I think the following picture shows a symmetry which could be useful. The minimum possible speed to reach $(k,h)$ is attained when you throw the projectile in the direction bisecting the angle between the $OP$ line and vertical axis. Because this trajectory reaches $P$ with the minimum possible speed, it also solves the "reverse" problem (by reversing the velocity direction), that is, from $P$ to reach $O$ with minimum speed.
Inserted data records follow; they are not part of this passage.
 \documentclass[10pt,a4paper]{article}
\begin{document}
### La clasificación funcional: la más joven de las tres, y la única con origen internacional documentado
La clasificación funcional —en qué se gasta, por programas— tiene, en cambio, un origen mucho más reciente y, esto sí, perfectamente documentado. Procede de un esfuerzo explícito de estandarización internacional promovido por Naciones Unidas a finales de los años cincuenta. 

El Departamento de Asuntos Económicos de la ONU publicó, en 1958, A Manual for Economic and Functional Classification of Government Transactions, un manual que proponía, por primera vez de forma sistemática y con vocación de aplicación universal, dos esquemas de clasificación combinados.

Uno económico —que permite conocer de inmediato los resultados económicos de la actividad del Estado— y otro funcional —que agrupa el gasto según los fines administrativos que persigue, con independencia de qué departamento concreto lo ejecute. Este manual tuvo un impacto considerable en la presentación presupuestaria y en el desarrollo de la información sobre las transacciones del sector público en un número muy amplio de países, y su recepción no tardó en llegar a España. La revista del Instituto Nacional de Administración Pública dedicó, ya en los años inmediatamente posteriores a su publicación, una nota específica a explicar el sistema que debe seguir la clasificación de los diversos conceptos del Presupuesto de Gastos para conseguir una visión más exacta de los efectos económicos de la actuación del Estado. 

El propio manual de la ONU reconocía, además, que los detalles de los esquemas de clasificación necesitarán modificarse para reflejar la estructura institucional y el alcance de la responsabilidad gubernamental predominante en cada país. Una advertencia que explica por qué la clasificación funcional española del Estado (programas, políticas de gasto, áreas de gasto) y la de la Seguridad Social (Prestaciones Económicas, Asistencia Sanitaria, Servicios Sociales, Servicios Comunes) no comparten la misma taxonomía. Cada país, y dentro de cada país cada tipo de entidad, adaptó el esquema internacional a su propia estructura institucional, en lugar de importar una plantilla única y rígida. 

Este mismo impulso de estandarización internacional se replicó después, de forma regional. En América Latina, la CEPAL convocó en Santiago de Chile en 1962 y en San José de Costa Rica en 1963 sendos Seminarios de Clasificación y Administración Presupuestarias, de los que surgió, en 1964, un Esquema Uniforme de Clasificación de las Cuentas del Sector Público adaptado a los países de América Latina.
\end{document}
Therefore, $\vec{w}$ also bisects the angle that $OP$ makes with $\hat{y}$ at $P$, and therefore $\vec{v}\perp\vec{w}$.

diagram

By the way, proving that the maximum range in a slope (or minimum speed to a fixed range) is attained in the bisecting direction is a classical and nice problem, and it can be done without using calculus as well (here, for example).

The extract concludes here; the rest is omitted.